Definition (algebra ideals). A left (respectively, right) ideal in an algebra $A$ is a vector subspace $I$ of $A$ such that $$ a\in A\quad\text{and}\quad b\in I \quad \implies\quad ab\in I\qquad\text{(respectively, $ba\in I$)}. $$ An ideal in $A$ is a vector subspace that is simultaneously a left and a right ideal in $A$.

(This definition is taken from Murphy's textbook $C^*$-algebras and operator theory. It should be noted that algebra in this case means associative algebra over $\mathbb{C}$, not necessarily commutative or with unit.)

To a large degree, mathematics is the art of making the right definitions, and it is intuitively clear to me that we want $I$ to be a subspace. Nevertheless, I can't help but wonder whether or not the above is equivalent to the notion of a rng ideal in $A$:

Definition (rng ideals). A left (respectively, right) rng ideal in an algebra $A$ is an additive subgroup $I$ of $A$ such that $$ a\in A\quad\text{and}\quad b\in I \quad \implies\quad ab\in I\qquad\text{(respectively, $ba\in I$)}. $$ A rng ideal in $A$ is an additive subgroup that is simultaneously a left and a right ideal in $A$.

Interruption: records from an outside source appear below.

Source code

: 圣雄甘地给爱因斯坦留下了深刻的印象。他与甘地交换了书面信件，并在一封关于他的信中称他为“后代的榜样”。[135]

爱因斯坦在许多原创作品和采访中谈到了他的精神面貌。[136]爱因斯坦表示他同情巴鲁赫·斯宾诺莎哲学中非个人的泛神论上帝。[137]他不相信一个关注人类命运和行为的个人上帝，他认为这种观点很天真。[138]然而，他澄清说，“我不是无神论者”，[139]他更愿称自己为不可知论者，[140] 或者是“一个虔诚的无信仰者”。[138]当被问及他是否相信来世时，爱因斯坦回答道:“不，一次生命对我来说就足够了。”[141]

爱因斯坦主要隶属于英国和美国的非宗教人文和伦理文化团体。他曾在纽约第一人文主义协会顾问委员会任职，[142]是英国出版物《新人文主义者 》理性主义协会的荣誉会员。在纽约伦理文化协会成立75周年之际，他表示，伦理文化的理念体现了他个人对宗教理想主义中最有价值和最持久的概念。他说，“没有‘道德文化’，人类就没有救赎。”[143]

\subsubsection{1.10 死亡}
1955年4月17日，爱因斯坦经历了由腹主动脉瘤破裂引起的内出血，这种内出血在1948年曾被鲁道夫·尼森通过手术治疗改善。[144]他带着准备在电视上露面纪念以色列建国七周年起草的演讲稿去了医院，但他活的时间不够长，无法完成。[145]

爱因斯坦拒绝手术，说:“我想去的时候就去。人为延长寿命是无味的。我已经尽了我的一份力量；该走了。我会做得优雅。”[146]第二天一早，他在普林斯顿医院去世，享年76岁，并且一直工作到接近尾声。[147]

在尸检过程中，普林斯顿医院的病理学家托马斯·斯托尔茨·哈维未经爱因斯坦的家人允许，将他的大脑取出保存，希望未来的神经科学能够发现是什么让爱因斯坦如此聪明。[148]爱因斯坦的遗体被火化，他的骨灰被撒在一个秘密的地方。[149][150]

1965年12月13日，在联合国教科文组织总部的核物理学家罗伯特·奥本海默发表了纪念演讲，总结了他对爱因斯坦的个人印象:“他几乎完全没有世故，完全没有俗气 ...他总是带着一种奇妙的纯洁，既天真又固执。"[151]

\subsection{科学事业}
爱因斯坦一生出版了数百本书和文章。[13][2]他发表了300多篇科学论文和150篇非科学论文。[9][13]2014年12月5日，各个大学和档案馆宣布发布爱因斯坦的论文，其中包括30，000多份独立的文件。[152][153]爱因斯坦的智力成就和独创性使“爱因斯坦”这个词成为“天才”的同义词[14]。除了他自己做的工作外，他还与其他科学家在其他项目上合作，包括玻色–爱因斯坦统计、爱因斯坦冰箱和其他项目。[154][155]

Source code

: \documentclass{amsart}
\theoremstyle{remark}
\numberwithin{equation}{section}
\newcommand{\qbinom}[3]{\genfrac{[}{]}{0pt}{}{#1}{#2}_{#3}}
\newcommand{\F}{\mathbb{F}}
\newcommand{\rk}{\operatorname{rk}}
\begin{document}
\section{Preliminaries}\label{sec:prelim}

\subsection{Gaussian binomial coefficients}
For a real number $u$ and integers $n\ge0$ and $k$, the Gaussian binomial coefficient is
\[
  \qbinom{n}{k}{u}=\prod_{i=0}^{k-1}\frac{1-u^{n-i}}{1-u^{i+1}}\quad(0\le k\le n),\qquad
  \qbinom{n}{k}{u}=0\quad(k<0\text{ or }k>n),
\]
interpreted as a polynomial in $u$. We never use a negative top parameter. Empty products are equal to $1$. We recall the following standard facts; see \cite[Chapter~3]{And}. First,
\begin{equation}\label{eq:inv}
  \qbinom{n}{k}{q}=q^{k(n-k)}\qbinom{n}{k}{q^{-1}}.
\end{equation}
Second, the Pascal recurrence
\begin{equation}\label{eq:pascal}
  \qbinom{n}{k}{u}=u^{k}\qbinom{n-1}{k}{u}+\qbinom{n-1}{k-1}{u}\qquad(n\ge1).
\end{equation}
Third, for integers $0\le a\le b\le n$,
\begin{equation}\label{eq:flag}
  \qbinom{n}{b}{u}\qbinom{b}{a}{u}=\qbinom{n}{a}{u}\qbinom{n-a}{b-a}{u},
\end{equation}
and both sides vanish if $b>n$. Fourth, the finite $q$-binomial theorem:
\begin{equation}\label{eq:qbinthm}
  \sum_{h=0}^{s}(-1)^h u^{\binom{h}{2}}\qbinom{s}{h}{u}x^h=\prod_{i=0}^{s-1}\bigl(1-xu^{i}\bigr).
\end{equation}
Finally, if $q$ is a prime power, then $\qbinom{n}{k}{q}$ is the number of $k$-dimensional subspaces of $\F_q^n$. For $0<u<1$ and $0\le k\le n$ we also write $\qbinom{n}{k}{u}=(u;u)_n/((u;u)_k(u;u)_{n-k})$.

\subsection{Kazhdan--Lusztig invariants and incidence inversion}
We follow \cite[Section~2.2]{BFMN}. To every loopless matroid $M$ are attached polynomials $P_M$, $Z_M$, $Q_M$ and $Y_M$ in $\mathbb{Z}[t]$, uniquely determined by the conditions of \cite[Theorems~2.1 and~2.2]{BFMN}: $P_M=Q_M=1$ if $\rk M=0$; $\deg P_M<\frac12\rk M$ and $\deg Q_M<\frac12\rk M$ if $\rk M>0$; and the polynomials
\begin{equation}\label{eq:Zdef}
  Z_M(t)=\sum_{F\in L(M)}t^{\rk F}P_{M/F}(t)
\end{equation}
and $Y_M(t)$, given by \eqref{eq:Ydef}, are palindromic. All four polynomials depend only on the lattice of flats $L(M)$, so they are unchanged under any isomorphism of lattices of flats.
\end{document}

(The only difference is that the subspace assumption is replaced by the weaker subgroup assumption.)


Now, if the algebra is unital, it is easy to show that these two notions coincide. Suppose that $I$ is, say, a left rng ideal, then for all $\lambda \in \mathbb{C}$ and $b\in I$ we have $\lambda b = (\lambda 1)b \in I$. However, it is not immediately clear whether or not these definitions are equivalent if $A$ fails to be unital.

This page in the Encyclopedia of Mathematics gives a pathological example showing that the definitions are not equivalent for general associative algebras (or even Banach algebras): if $ab = 0$ for all $a,b\in A$, then every additive subgroup is a rng ideal, but only the subspaces are algebra ideals. This answers part of my question.

However, since I'm primarily interested in $C^*$-algebras, the following question remains:

Question. Are there examples of rng ideals in $C^*$-algebras that fail to be algebra ideals?

In this setting, the pathological example from before is ruled out, due to the identity $\lVert a^*a\rVert = \lVert a\rVert^2$.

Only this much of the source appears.